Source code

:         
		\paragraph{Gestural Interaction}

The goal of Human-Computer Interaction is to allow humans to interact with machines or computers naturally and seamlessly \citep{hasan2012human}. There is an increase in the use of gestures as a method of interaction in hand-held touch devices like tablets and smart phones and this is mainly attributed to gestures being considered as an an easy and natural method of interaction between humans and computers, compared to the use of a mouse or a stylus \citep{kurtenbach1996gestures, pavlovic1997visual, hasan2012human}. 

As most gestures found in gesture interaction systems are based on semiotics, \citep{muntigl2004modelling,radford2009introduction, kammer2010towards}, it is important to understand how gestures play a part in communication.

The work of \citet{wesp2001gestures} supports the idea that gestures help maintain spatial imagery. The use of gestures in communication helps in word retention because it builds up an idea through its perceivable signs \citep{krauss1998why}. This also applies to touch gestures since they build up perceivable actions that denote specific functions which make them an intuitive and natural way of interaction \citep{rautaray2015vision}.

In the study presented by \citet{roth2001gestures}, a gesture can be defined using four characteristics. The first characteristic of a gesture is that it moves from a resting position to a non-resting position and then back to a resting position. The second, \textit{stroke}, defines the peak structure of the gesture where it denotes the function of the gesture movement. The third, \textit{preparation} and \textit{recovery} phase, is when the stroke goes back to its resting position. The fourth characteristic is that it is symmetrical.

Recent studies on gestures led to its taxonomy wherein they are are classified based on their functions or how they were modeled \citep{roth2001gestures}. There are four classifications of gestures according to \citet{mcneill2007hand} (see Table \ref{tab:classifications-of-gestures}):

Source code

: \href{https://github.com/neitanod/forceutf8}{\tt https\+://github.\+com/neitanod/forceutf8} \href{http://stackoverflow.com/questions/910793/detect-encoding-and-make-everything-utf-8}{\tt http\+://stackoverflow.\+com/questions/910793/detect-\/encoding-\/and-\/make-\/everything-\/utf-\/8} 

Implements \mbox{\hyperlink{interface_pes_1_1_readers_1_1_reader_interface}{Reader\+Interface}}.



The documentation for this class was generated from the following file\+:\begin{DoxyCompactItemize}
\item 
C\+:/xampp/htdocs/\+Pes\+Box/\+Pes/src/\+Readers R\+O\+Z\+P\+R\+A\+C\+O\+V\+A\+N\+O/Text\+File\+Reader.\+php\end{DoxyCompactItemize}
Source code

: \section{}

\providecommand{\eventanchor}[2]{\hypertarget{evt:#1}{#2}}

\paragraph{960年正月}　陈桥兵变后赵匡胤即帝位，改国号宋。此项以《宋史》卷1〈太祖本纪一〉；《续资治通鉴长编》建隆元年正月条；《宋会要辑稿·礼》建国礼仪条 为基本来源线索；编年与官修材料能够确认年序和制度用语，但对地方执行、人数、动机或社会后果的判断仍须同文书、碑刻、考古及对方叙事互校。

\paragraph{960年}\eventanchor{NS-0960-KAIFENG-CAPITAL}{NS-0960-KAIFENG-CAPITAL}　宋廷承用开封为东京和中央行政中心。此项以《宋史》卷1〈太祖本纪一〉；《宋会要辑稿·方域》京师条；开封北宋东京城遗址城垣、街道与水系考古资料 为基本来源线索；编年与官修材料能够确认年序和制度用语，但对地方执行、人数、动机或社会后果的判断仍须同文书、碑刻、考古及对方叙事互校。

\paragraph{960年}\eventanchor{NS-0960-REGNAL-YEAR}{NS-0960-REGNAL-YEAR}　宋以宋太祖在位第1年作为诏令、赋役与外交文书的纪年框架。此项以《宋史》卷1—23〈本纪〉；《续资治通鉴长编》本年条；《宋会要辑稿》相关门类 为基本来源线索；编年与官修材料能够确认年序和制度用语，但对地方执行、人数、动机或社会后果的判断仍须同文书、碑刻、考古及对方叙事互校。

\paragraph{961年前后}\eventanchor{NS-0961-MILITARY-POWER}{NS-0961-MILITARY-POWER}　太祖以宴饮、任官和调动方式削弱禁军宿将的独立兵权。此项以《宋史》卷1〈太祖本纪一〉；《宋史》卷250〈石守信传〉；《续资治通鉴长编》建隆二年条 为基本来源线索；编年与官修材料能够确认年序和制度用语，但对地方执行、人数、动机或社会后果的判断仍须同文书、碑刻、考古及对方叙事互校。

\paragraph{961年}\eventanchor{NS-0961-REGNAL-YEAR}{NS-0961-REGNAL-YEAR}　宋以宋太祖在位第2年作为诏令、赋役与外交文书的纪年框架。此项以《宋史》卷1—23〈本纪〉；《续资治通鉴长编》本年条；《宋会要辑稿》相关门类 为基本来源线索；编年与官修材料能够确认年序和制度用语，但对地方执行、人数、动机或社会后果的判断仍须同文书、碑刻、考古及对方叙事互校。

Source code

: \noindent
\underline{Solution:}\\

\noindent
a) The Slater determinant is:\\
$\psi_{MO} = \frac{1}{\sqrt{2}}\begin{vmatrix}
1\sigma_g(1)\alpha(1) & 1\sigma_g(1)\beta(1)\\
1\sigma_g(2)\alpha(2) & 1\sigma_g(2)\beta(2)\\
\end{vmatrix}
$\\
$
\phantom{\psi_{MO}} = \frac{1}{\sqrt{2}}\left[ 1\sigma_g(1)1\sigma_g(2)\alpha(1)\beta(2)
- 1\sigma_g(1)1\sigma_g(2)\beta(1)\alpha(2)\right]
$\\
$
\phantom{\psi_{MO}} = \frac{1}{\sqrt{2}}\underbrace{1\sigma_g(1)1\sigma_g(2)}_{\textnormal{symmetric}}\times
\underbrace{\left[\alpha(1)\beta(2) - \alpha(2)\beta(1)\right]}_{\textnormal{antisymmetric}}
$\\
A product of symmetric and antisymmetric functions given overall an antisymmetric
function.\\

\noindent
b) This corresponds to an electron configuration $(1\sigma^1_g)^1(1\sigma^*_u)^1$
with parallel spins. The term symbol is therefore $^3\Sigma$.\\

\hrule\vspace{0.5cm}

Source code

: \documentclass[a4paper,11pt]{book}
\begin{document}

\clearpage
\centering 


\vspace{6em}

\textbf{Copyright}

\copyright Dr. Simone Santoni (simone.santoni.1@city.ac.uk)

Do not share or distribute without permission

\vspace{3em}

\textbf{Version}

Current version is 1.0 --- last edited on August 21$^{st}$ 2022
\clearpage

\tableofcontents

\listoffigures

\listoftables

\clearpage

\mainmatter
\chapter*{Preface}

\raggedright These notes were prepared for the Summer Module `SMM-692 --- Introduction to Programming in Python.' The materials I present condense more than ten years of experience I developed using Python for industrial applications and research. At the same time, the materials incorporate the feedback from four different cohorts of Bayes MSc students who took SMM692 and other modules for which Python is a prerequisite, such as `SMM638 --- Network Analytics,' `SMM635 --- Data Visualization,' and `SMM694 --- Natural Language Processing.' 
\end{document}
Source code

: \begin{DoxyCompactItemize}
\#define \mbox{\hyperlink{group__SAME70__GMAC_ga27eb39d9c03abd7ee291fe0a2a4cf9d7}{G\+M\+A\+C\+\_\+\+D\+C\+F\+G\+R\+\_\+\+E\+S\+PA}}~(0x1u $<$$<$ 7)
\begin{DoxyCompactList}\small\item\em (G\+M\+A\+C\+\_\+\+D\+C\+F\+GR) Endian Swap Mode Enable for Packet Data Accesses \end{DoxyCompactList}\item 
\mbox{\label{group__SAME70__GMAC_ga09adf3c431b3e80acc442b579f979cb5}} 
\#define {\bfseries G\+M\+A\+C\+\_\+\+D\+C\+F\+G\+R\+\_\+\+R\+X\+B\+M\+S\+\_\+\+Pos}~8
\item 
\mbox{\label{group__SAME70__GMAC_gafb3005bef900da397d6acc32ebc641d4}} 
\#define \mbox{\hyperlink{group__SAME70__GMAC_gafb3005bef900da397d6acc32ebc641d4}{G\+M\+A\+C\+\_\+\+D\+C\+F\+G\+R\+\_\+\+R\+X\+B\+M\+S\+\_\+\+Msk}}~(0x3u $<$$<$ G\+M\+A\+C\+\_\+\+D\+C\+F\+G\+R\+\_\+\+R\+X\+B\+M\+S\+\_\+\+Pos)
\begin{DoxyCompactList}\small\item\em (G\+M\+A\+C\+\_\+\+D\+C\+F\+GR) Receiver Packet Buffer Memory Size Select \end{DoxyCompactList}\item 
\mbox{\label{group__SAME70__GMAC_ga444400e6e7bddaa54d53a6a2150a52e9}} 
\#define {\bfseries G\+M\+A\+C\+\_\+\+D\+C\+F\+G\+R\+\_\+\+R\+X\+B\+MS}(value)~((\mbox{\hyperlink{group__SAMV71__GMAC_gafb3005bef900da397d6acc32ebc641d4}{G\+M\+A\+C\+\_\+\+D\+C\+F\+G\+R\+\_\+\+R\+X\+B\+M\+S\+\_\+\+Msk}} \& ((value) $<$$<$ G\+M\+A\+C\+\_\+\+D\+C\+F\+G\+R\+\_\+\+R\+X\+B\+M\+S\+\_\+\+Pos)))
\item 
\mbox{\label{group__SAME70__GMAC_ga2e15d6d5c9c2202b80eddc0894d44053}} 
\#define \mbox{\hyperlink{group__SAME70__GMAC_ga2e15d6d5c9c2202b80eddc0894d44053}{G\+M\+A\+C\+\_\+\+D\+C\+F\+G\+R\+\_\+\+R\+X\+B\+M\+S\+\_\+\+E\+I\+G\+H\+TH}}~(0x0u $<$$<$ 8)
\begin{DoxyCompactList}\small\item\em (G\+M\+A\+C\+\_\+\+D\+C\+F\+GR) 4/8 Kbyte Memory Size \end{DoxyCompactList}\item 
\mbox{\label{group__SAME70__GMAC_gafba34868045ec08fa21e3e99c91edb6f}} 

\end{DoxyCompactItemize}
----
- Problem to solve: Reproduce each line of the material that mentions "Packet".

- Task output:
\begin{DoxyCompactList}\small\item\em (G\+M\+A\+C\+\_\+\+D\+C\+F\+GR) Endian Swap Mode Enable for Packet Data Accesses \end{DoxyCompactList}\item 
\begin{DoxyCompactList}\small\item\em (G\+M\+A\+C\+\_\+\+D\+C\+F\+GR) Receiver Packet Buffer Memory Size Select \end{DoxyCompactList}\item 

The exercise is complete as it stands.